Assigned task:
Return, word for word, only the lines of the data below that lie between the line with "- Third, I realize" and the line with "three times each", those two lines included.

**** Information shown

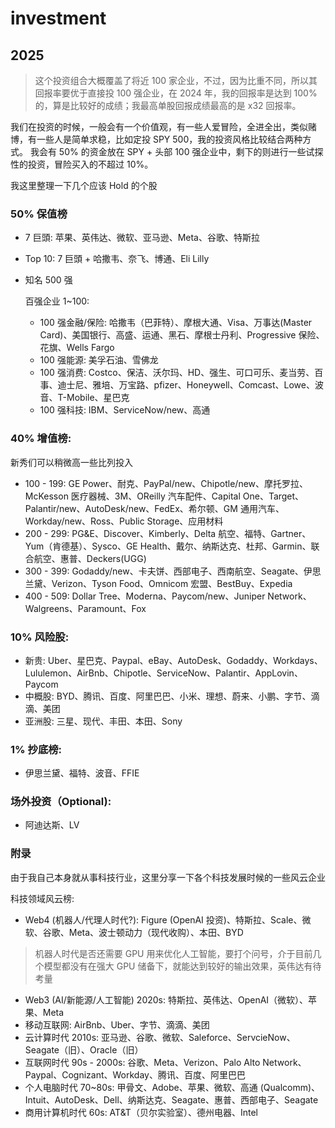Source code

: # investment

## 2025

> 这个投资组合大概覆盖了将近 100 家企业，不过，因为比重不同，所以其回报率要优于直接投 100 强企业，在 2024 年，我的回报率是达到 100% 的，算是比较好的成绩；我最高单股回报成绩最高的是 x32 回报率。

我们在投资的时候，一般会有一个价值观，有一些人爱冒险，全进全出，类似赌博，有一些人是简单求稳，比如定投 SPY 500，我的投资风格比较结合两种方式。
我会有 50% 的资金放在 SPY + 头部 100 强企业中，剩下的则进行一些试探性的投资，冒险买入的不超过 10%。  

我这里整理一下几个应该 Hold 的个股

### 50% 保值榜

* 7 巨頭: 苹果、英伟达、微软、亚马逊、Meta、谷歌、特斯拉
* Top 10: 7 巨頭 + 哈撒韦、奈飞、博通、Eli Lilly
* 知名 500 强

    百强企业 1~100: 
    
    - 100 强金融/保险: 哈撒韦（巴菲特）、摩根大通、Visa、万事达(Master Card)、美国银行、高盛、运通、黑石、摩根士丹利、Progressive 保险、花旗、Wells Fargo
    - 100 强能源: 美孚石油、雪佛龙
    - 100 强消费: Costco、保洁、沃尔玛、HD、强生、可口可乐、麦当劳、百事、迪士尼、雅培、万宝路、pfizer、Honeywell、Comcast、Lowe、波音、T-Mobile、星巴克
    - 100 强科技: IBM、ServiceNow/new、高通

### 40% 增值榜:

新秀们可以稍微高一些比列投入

* 100 - 199: GE Power、耐克、PayPal/new、Chipotle/new、摩托罗拉、McKesson 医疗器械、3M、OReilly 汽车配件、Capital One、Target、Palantir/new、AutoDesk/new、FedEx、希尔顿、GM 通用汽车、Workday/new、Ross、Public Storage、应用材料
* 200 - 299: PG&E、Discover、Kimberly、Delta 航空、福特、Gartner、Yum（肯德基）、Sysco、GE Health、戴尔、纳斯达克、杜邦、Garmin、联合航空、惠普、Deckers(UGG)
* 300 - 399: Godaddy/new、卡夫饼、西部电子、西南航空、Seagate、伊思兰黛、Verizon、Tyson Food、Omnicom 宏盟、BestBuy、Expedia
* 400 - 509: Dollar Tree、Moderna、Paycom/new、Juniper Network、Walgreens、Paramount、Fox

### 10% 风险股:

- 新贵: Uber、星巴克、Paypal、eBay、AutoDesk、Godaddy、Workdays、Lululemon、AirBnb、Chipotle、ServiceNow、Palantir、AppLovin、Paycom
- 中概股: BYD、腾讯、百度、阿里巴巴、小米、理想、蔚来、小鹏、字节、滴滴、美团
- 亚洲股: 三星、现代、丰田、本田、Sony

### 1% 抄底榜:

- 伊思兰黛、福特、波音、FFIE

### 场外投资（Optional):

- 阿迪达斯、LV

### 附录

由于我自己本身就从事科技行业，这里分享一下各个科技发展时候的一些风云企业

科技领域风云榜: 

* Web4 (机器人/代理人时代?): Figure (OpenAI 投资)、特斯拉、Scale、微软、谷歌、Meta、波士顿动力（现代收购）、本田、BYD

> 机器人时代是否还需要 GPU 用来优化人工智能，要打个问号，介于目前几个模型都没有在强大 GPU 储备下，就能达到较好的输出效果，英伟达有待考量

* Web3 (AI/新能源/人工智能) 2020s: 特斯拉、英伟达、OpenAI（微软）、苹果、Meta
* 移动互联网: AirBnb、Uber、字节、滴滴、美团
* 云计算时代 2010s: 亚马逊、谷歌、微软、Saleforce、ServcieNow、Seagate（旧）、Oracle（旧）
* 互联网时代 90s - 2000s: 谷歌、Meta、Verizon、Palo Alto Network、Paypal、Cognizant、Workday、腾讯、百度、阿里巴巴
* 个人电脑时代 70~80s: 甲骨文、Adobe、苹果、微软、高通 (Qualcomm)、Intuit、AutoDesk、Dell、纳斯达克、Seagate、惠普、西部电子、Seagate
* 商用计算机时代 60s: AT&T（贝尔实验室）、德州电器、Intel
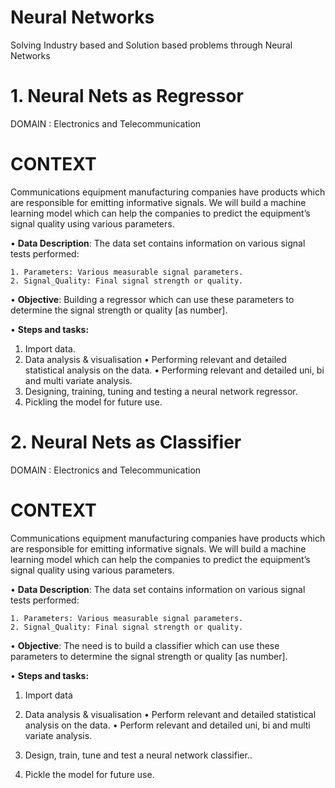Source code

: # Neural Networks
Solving Industry based and Solution based problems through Neural Networks



# 1. Neural Nets as Regressor
DOMAIN : Electronics and Telecommunication

# CONTEXT 
Communications equipment manufacturing companies have products which are responsible for emitting informative signals. We will build a machine learning model which can help the companies to predict the equipment’s signal quality using various parameters.

• **Data Description**: The data set contains information on various signal tests performed:

    1. Parameters: Various measurable signal parameters.
    2. Signal_Quality: Final signal strength or quality.

• **Objective**: Building a regressor which can use these parameters to determine the signal strength or quality [as number].

• **Steps and tasks:**

1. Import data.
2. Data analysis & visualisation
   • Performing relevant and detailed statistical analysis on the data.
   • Performing relevant and detailed uni, bi and multi variate analysis.
3. Designing, training, tuning and testing a neural network regressor.
4. Pickling the model for future use.


# 2. Neural Nets as Classifier
DOMAIN : Electronics and Telecommunication

# CONTEXT 
Communications equipment manufacturing companies have products which are responsible for emitting informative signals. We will build a machine learning model which can help the companies to predict the equipment’s signal quality using various parameters.

• **Data Description**: The data set contains information on various signal tests performed:

    1. Parameters: Various measurable signal parameters.
    2. Signal_Quality: Final signal strength or quality.

• **Objective**: The need is to build a classifier which can use these parameters to determine the signal strength or quality [as number].

• **Steps and tasks:** 
1. Import data

2. Data analysis & visualisation
    • Perform relevant and detailed statistical analysis on the data.
    • Perform relevant and detailed uni, bi and multi variate analysis.

3. Design, train, tune and test a neural network classifier..

4. Pickle the model for future use.

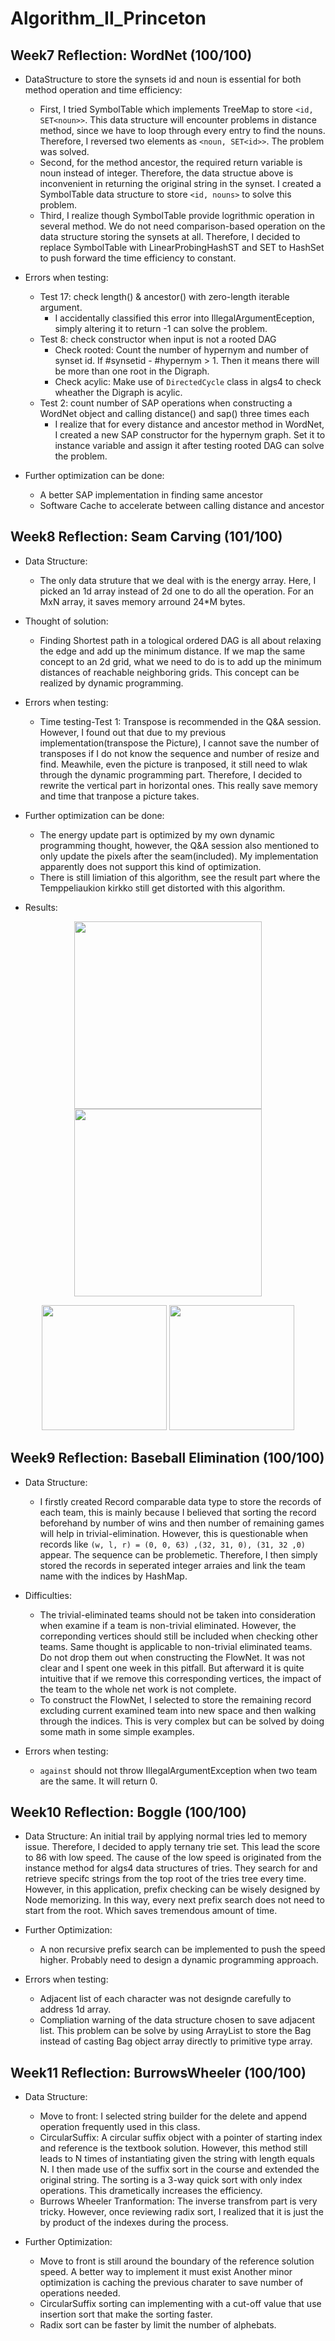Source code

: # Algorithm_II_Princeton
## Week7 Reflection: WordNet (100/100)

* DataStructure to store the synsets id and noun is essential for both method operation and time efficiency:
  - First, I tried SymbolTable which implements TreeMap to store `<id, SET<noun>>`. This data structure will encounter problems in distance method, since we have to loop through every entry to find the nouns. Therefore, I reversed two elements as `<noun, SET<id>>`. The problem was solved.
  - Second, for the method ancestor, the required return variable is noun instead of integer. Therefore, the data structue above is inconvenient in returning the original string in the synset. I created a SymbolTable data structure to store `<id, nouns>` to solve this problem.
  - Third, I realize though SymbolTable provide logrithmic operation in several method. We do not need comparison-based operation on the data structure storing the synsets at all. Therefore, I decided to replace SymbolTable with LinearProbingHashST and SET to HashSet to push forward the time efficiency to constant.

* Errors when testing:
  + Test 17: check length() & ancestor() with zero-length iterable argument.
    - I accidentally classified this error into IllegalArgumentEception, simply altering it to return -1 can solve the problem.
  + Test 8: check constructor when input is not a rooted DAG
    - Check rooted: Count the number of hypernym and number of synset id. If #synsetid - #hypernym > 1. Then it means there will be more than one root in the Digraph.
    - Check acylic: Make use of `DirectedCycle` class in algs4 to check wheather the Digraph is acylic.
  + Test 2: count number of SAP operations when constructing a WordNet object and calling distance() and sap() three times each
    - I realize that for every distance and ancestor method in WordNet, I created a new SAP constructor for the hypernym graph. Set it to instance variable and assign it after testing rooted DAG can solve the problem.
 
* Further optimization can be done:
  - A better SAP implementation in finding same ancestor 
  - Software Cache to accelerate between calling distance and ancestor

## Week8 Reflection: Seam Carving (101/100) 
* Data Structure: 
  - The only data struture that we deal with is the energy array. Here, I picked an 1d array instead of 2d one to do all the operation. For an MxN array, it saves memory arround 24*M bytes. 
* Thought of solution:
  - Finding Shortest path in a tological ordered DAG is all about relaxing the edge and add up the minimum distance. If we map the same concept to an 2d grid, what we need to do is to add up the minimum distances of reachable neighboring grids. This concept can be realized by dynamic programming.
* Errors when testing:
  - Time testing-Test 1: Transpose is recommended in the Q&A session. However, I found out that due to my previous implementation(transpose the Picture), I cannot save the number of transposes if I do not know the sequence and number of resize and find. Meawhile, even the picture is tranposed, it still need to wlak through the dynamic programming part. Therefore, I decided to rewrite the vertical part in horizontal ones. This really save memory and time that tranpose a picture takes.
 
* Further optimization can be done:
  - The energy update part is optimized by my own dynamic programming thought, however, the Q&A session also mentioned to only update the pixels after the seam(included). My implementation apparently does not support this kind of optimization.
  - There is still limiation of this algorithm, see the result part where the Temppeliaukion kirkko still get distorted with this algorithm. 

* Results:
<p align="middle">
  <img src="https://github.com/charlesfu4/Algorithm_II_Princeton/blob/master/Week08_SeamCarving/IMG_0894.JPG", height = 300px>
  <img src="https://github.com/charlesfu4/Algorithm_II_Princeton/blob/master/Week08_SeamCarving/output2.jpg", height = 300px>
</p>

<p align="middle">
  <img src="https://github.com/charlesfu4/Algorithm_II_Princeton/blob/master/Week08_SeamCarving/chameleon.png", height = 200px>
  <img src="https://github.com/charlesfu4/Algorithm_II_Princeton/blob/master/Week08_SeamCarving/output.jpg", height = 200px>
</p>


## Week9 Reflection: Baseball Elimination (100/100) 
* Data Structure: 
  - I firstly created Record comparable data type to store the records of each team, this is mainly because I believed that sorting the record beforehand by number of wins and then number of remaining games will help in trivial-elimination. However, this is questionable when records like `(w, l, r) = (0, 0, 63) ,(32, 31, 0), (31, 32 ,0)` appear. The sequence can be problemetic. Therefore, I then simply stored the records in seperated integer arraies and link the team name with the indices by HashMap.  

* Difficulties:
  - The trivial-eliminated teams should not be taken into consideration when examine if a team is non-trivial eliminated. However, the correponding vertices should still be included when checking other teams. Same thought is applicable to non-trivial eliminated teams. Do not drop them out when constructing the FlowNet. It was not clear and I spent one week in this pitfall. But afterward it is quite intuitive that if we remove this corresponding vertices, the impact of the team to the whole net work is not complete. 
  - To construct the FlowNet, I selected to store the remaining record excluding current examined team into new space and then walking through the indices. This is very complex but can be solved by doing some math in some simple examples.

* Errors when testing:
  - `against` should not throw IllegalArgumentException when two team are the same. It will return 0. 

## Week10 Reflection: Boggle (100/100)

* Data Structure: An initial trail by applying normal tries led to memory issue. Therefore, I decided to apply ternany trie set. This lead the score to 86 with low speed. The cause of the low speed is originated from the instance method for algs4 data structures of tries. They search for and retrieve specifc strings from the top root of the tries tree every time. However, in this application, prefix checking can be wisely designed by Node memorizing. In this way, every next prefix search does not need to start from the root. Which saves tremendous amount of time.


* Further Optimization:
  - A non recursive prefix search can be implemented to push the speed higher. Probably need to design a dynamic programming approach.

* Errors when testing:
  - Adjacent list of each character was not designde carefully to address 1d array. 
  - Compliation warning of the data structure chosen to save adjacent list. This problem can be solve by using ArrayList to store the Bag instead of casting Bag object array directly to primitive type array.


## Week11 Reflection: BurrowsWheeler (100/100)

* Data Structure: 
  - Move to front: I selected string builder for the delete and append operation frequently used in this class. 
  - CircularSuffix: A circular suffix object with a pointer of starting index and reference is the textbook solution. However, this method still leads to N times of instantiating given the string with length equals N. I then made use of the suffix sort in the course and extended the original string. The sorting is a 3-way quick sort with only index operations. This drametically increases the efficiency.
  - Burrows Wheeler Tranformation: The inverse transfrom part is very tricky. However, once reviewing radix sort, I realized that it is just the by product of the indexes during the process. 

* Further Optimization:
  - Move to front is still around the boundary of the reference solution speed. A better way to implement it must exist Another minor optimization is caching the previous charater to save number of operations needed.
  - CircularSuffix sorting can implementing with a cut-off value that use insertion sort that make the sorting faster.
  - Radix sort can be faster by limit the number of alphebats.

********

Reply to the exercise:
  - Third, I realize though SymbolTable provide logrithmic operation in several method. We do not need comparison-based operation on the data structure storing the synsets at all. Therefore, I decided to replace SymbolTable with LinearProbingHashST and SET to HashSet to push forward the time efficiency to constant.

* Errors when testing:
  + Test 17: check length() & ancestor() with zero-length iterable argument.
    - I accidentally classified this error into IllegalArgumentEception, simply altering it to return -1 can solve the problem.
  + Test 8: check constructor when input is not a rooted DAG
    - Check rooted: Count the number of hypernym and number of synset id. If #synsetid - #hypernym > 1. Then it means there will be more than one root in the Digraph.
    - Check acylic: Make use of `DirectedCycle` class in algs4 to check wheather the Digraph is acylic.
  + Test 2: count number of SAP operations when constructing a WordNet object and calling distance() and sap() three times each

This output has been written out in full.